Phenylketonuria (PKU) and Pregnancy

Description of Collaborative Activity:

Phenylketonuria (PKU) is a disorder of metabolism that can cause intellectual and developmental disabilities (IDD) if not treated. In PKU, the body cannot process the amino acid, phenylalanine (Phe), a component of the proteins found in foods. If the Phe level gets too high, the brain can become damaged. For nearly 50 years, newborn screening programs have successfully identified infants with PKU within days of birth, allowing treatment via dietary protein restriction to begin almost immediately, thereby preventing IDD. In October 2000, the NIH published a Consensus Development Conference Statement on the screening and management of PKU. Since then, new treatments and medications have emerged. To assist clinicians in making treatment decisions, NIH has revisited the 2000 guidelines. Five working groups composed of 8–12 topical experts, public members, and federal stakeholders were convened to explore the expanded body of literature and address important questions regarding treatment of PKU. The working groups were organized around the following topics: Diet Control and Management Pharmacologic Interventions PKU and Pregnancy Long-Term Outcomes and Management across the Lifespan Molecular Testing, New Technologies, and Epidemiologic Considerations These working groups presented their findings during this conference.
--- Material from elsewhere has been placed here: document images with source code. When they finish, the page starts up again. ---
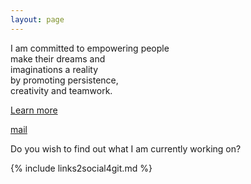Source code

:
 ```yaml
---
layout: page
---
```


<section class="homepage">
  <div class="article__content">
    <p>
      I am committed to empowering people <br />
      make their dreams and <br />
      imaginations a reality <br />
      by promoting persistence, <br />
      creativity and teamwork.
    </p>
    <p>
      <a
        class="button-fancy"
        href="{{ '/about' | relative_url }}">
        <!-- Learn more <span class="material-symbols-outlined font14"> chevron_right </span> -->
        <span class="circle" aria-hidden="true">
          <span class="icon arrow"></span>
        </span>
        <span class="button-text">Learn more</span>
      </a>
    </p>
  </div>
  <p></p>
  <a
    href="mailto:drnkwati+web@gmail.com"
    title="Leave a message">
    <span class="material-symbols-outlined font48 fg-gray"> mail </span>
  </a>
  <div class="article__content">
    <p>
      Do you wish to find out what I am currently working on?
    </p>
    {% include links2social4git.md %}
  </div>
</section>
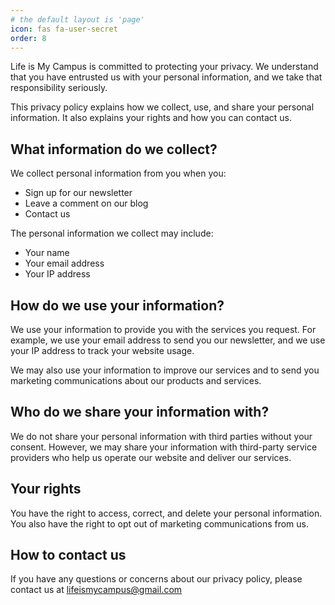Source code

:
 ```yaml
---
# the default layout is 'page'
icon: fas fa-user-secret
order: 8
---
```


Life is My Campus is committed to protecting your privacy. We understand that you have entrusted us with your personal information, and we take that responsibility seriously.

This privacy policy explains how we collect, use, and share your personal information. It also explains your rights and how you can contact us.

## What information do we collect?

We collect personal information from you when you:

- Sign up for our newsletter
- Leave a comment on our blog
- Contact us

The personal information we collect may include:

- Your name
- Your email address
- Your IP address

## How do we use your information?

We use your information to provide you with the services you request. For example, we use your email address to send you our newsletter, and we use your IP address to track your website usage.

We may also use your information to improve our services and to send you marketing communications about our products and services.

## Who do we share your information with?

We do not share your personal information with third parties without your consent. However, we may share your information with third-party service providers who help us operate our website and deliver our services.

## Your rights

You have the right to access, correct, and delete your personal information. You also have the right to opt out of marketing communications from us.

## How to contact us

If you have any questions or concerns about our privacy policy, please contact us at lifeismycampus@gmail.com
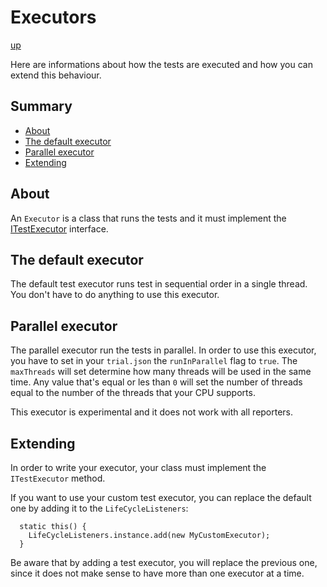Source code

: # Executors

[up](../README.md)

Here are informations about how the tests are executed and how you can extend this behaviour.

## Summary

  - [About](#about)
  - [The default executor](#the-default-executor)
  - [Parallel executor](#parallel-executor)
  - [Extending](#extending)

## About

An `Executor` is a class that runs the tests and it must implement the [ITestExecutor](http://trial.szabobogdan.com/docs/trial/interfaces/ITestExecutor.html) 
interface. 

## The default executor

The default test executor runs test in sequential order in a single thread. You don't have to do anything to use this executor.

## Parallel executor

The parallel executor run the tests in parallel. In order to use this executor, you have to set in your `trial.json` the `runInParallel` flag to `true`. The `maxThreads` will set determine how many threads will be used in the same time. Any value that's equal or les than `0` will set the number of threads equal to the number of the threads that your CPU supports.

This executor is experimental and it does not work with all reporters.

## Extending

In order to write your executor, your class must implement the `ITestExecutor` method.

If you want to use your custom test executor, you can replace the default one by adding it to the `LifeCycleListeners`:

```
  static this() {
    LifeCycleListeners.instance.add(new MyCustomExecutor);
  }
```

Be aware that by adding a test executor, you will replace the previous one, since it does not make sense to have more than
one executor at a time.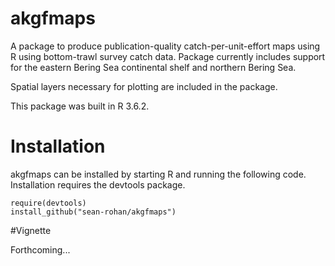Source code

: # akgfmaps
A package to produce publication-quality catch-per-unit-effort maps using R using bottom-trawl survey catch data. Package currently includes support for the eastern Bering Sea continental shelf and northern Bering Sea.

Spatial layers necessary for plotting are included in the package.

This package was built in R 3.6.2.


# Installation

akgfmaps can be installed by starting R and running the following code. Installation requires the devtools package.

```
require(devtools)
install_github("sean-rohan/akgfmaps")
```

#Vignette

Forthcoming...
In a parallel and collaborative effort, an Evidence-based Practice Center (EPC) of the Agency for Healthcare Research and Quality (AHRQ) has conducted an evidence-based review of the comparative effectiveness of treatment for PKU, including diet and sapropterin dihydrochloride. Together, the PKU Scientific Review Conference and the AHRQ EPC report will examine evidence on important issues related to management of PKU. Public input will be solicited and a final document will be published. This conference will consider the state of the science, recent research findings, current treatments, and future research needs related to PKU.